Completed: New Project Proposal On Fraud detection using Explainable AI #1796 #1808

Parthavi19 · 2025-10-04T17:00:13Z

Issue Title:
Fraud Detection System with Explainable AI (XAI) — End-to-End Implementation

What's the goal of the project?
The goal of this project is to build a near-real-time fraud detection system with Explainable AI (XAI) support.
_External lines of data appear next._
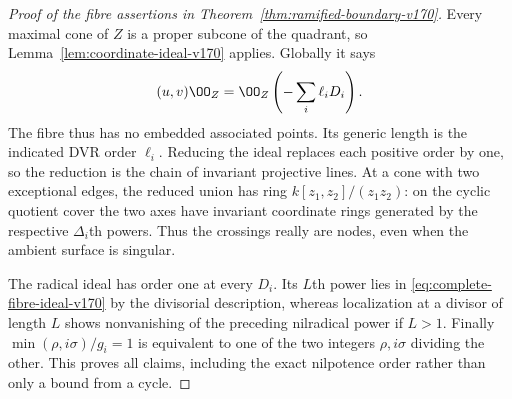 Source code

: \begin{proof}[Proof of the fibre assertions in Theorem~\ref{thm:ramified-boundary-v170}]
Every maximal cone of $Z$ is a proper subcone of the quadrant, so
Lemma~\ref{lem:coordinate-ideal-v170} applies. Globally it says
\begin{equation}\label{eq:complete-fibre-ideal-v170}
 (u,v)\OO_Z=\OO_Z\left(-\sum_i\ell_iD_i\right).
\end{equation}
The fibre thus has no embedded associated points. Its generic length
is the indicated DVR order $\ell_i$. Reducing the ideal replaces
each positive order by one, so the reduction is the chain of
invariant projective lines. At a cone with two exceptional edges,
the reduced union has ring $k[z_1,z_2]/(z_1z_2)$: on the cyclic
quotient cover the two axes have invariant coordinate rings generated
by the respective $\Delta_i$th powers. Thus the crossings really
are nodes, even when the ambient surface is singular.

The radical ideal has order one at every $D_i$. Its $L$th power lies
in \eqref{eq:complete-fibre-ideal-v170} by the divisorial description,
whereas localization at a divisor of length $L$ shows nonvanishing
of the preceding nilradical power if $L>1$. Finally
$\min(\rho,i\sigma)/g_i=1$ is equivalent to one of the two integers
$\rho,i\sigma$ dividing the other. This proves all claims, including
the exact nilpotence order rather than only a bound from a cycle.
\end{proof}

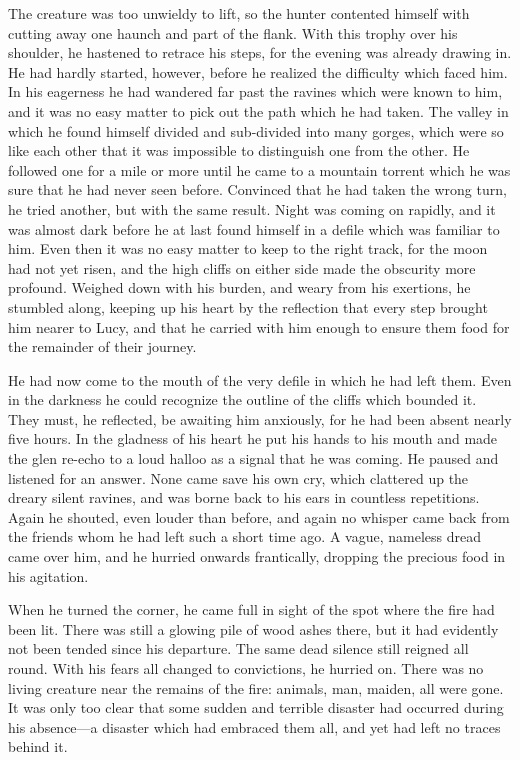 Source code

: \documentclass[12pt,english,oneside]{book}
\newcommand{\mdsh}[1]{\mbox{#1}\linebreak[1]}
\begin{document}
The creature was too unwieldy to lift, so the hunter contented himself
with cutting away one haunch and part of the flank. With this trophy
over his shoulder, he hastened to retrace his steps, for the evening
was already drawing in. He had hardly started, however, before he
realized the difficulty which faced him. In his eagerness he had wandered
far past the ravines which were known to him, and it was no easy matter
to pick out the path which he had taken. The valley in which he found
himself divided and sub-divided into many gorges, which were so like
each other that it was impossible to distinguish one from the other.
He followed one for a mile or more until he came to a mountain torrent
which he was sure that he had never seen before. Convinced that he
had taken the wrong turn, he tried another, but with the same result.
Night was coming on rapidly, and it was almost dark before he at last
found himself in a defile which was familiar to him. Even then it
was no easy matter to keep to the right track, for the moon had not
yet risen, and the high cliffs on either side made the obscurity more
profound. Weighed down with his burden, and weary from his exertions,
he stumbled along, keeping up his heart by the reflection that every
step brought him nearer to Lucy, and that he carried with him enough
to ensure them food for the remainder of their journey.

He had now come to the mouth of the very defile in which he had left
them. Even in the darkness he could recognize the outline of the cliffs
which bounded it. They must, he reflected, be awaiting him anxiously,
for he had been absent nearly five hours. In the gladness of his heart
he put his hands to his mouth and made the glen re-echo to a loud
halloo as a signal that he was coming. He paused and listened for
an answer. None came save his own cry, which clattered up the dreary
silent ravines, and was borne back to his ears in countless repetitions.
Again he shouted, even louder than before, and again no whisper came
back from the friends whom he had left such a short time ago. A vague,
nameless dread came over him, and he hurried onwards frantically,
dropping the precious food in his agitation.

When he turned the corner, he came full in sight of the spot where
the fire had been lit. There was still a glowing pile of wood ashes
there, but it had evidently not been tended since his departure. The
same dead silence still reigned all round. With his fears all changed
to convictions, he hurried on. There was no living creature near the
remains of the fire: animals, man, maiden, all were gone. It was only
too clear that some sudden and terrible disaster had occurred during
his absence\mdsh{---}a disaster which had embraced them all, and
yet had left no traces behind it.
\end{document}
The system not only detects fraudulent transactions but also explains why a transaction was flagged, provides counterfactual scenarios, reduces false positives, and equips analysts with monitoring and triage tools.

Name
Parthavi Kurugundla
GSSOC’25 Contributor

GitHub ID
@Parthavi19

Email ID
[email protected]

Closes
Closes: #1796

I have implemented the complete fraud detection system as outlined in the proposal for issue #1796. Key contributions include:

Data Preparation (data_prep.py) → Feature engineering (velocity, aggregations), imbalance handling, scaling, and time-based splitting.
Model Training (train_model.py) → XGBoost classifier with PR-AUC & ROC-AUC evaluation.
Data Ingestion (ingestion_sim.py) → Queue-based simulation of real-time streaming (Uses python Built-in Queue.queue).
Feature Store (feature_store.py) → Redis in-memory store with Postgres fallback.
Explainability (explainability.py) → SHAP (global/local explanations), DiCE (counterfactuals), and human-readable summaries.
Decision Engine (decision_engine.py) → Rule-based actions combined with ML scores and explanations, supporting multi-row batch mode.
API Serving (api_serve.py) → FastAPI backend for real-time/batch scoring with explanations.
UI Dashboard (ui_dashboard.py) → Streamlit interface for analysts to view transaction scores, SHAP plots, counterfactuals, and timelines, plus a feedback loop.
Monitoring (monitoring.py) → Feature & explanation drift detection using KS tests.
Bug Fixes → Fixed 32-feature validation mismatch, resolved SHAP TypeError by using Explanation objects.
Multi-Row Support → Updated modules to process multiple transactions at once for scalability.

How Has This Been Tested?

Trained and validated the XGBoost model on the Kaggle Credit Card Fraud Dataset.
Verified feature schema integrity (strict 32-feature validation).
Tested ingestion → feature store → scoring → explanations pipeline end-to-end.
Checked SHAP plots, counterfactual explanations, and dashboard outputs.
Ran batch scoring on a sample multi-row CSV generated via create_sample_csv.py.
API tested using uvicorn (real-time and batch mode).
Streamlit dashboard tested with interactive file uploads and analyst feedback.
Verified Redis integration and Postgres fallback.
Validated monitoring with simulated drift scenarios.

Checklist:

My code follows the guidelines of this project.
I have performed a self-review of my own code.
I have commented my code, particularly wherever it was hard to understand.
I have made corresponding changes to the documentation.
My changes generate no new warnings.
I have added things that prove my fix is effective or that my feature works.

Summary by CodeRabbit

New Features
- Batch fraud scoring API with per-transaction explanations and recommended actions.
- Decision engine applying tiered policies (auto-block, escalate, soft-action, auto-clear).
- Analyst dashboard for scoring, visual explanations, counterfactuals, feedback, and optional API testing.
- Redis-backed feature store for storing and retrieving user features.
- Ingestion simulator mimicking streaming transactions.
- Data drift monitoring with per-feature alerts and logfile output.
- End-to-end data prep and model training scripts, including evaluation metrics and model export.
- Explainability utilities producing plots and concise contributor summaries.
Chores
- Added dependencies for data processing, modeling, explainability, APIs, storage, and visualization.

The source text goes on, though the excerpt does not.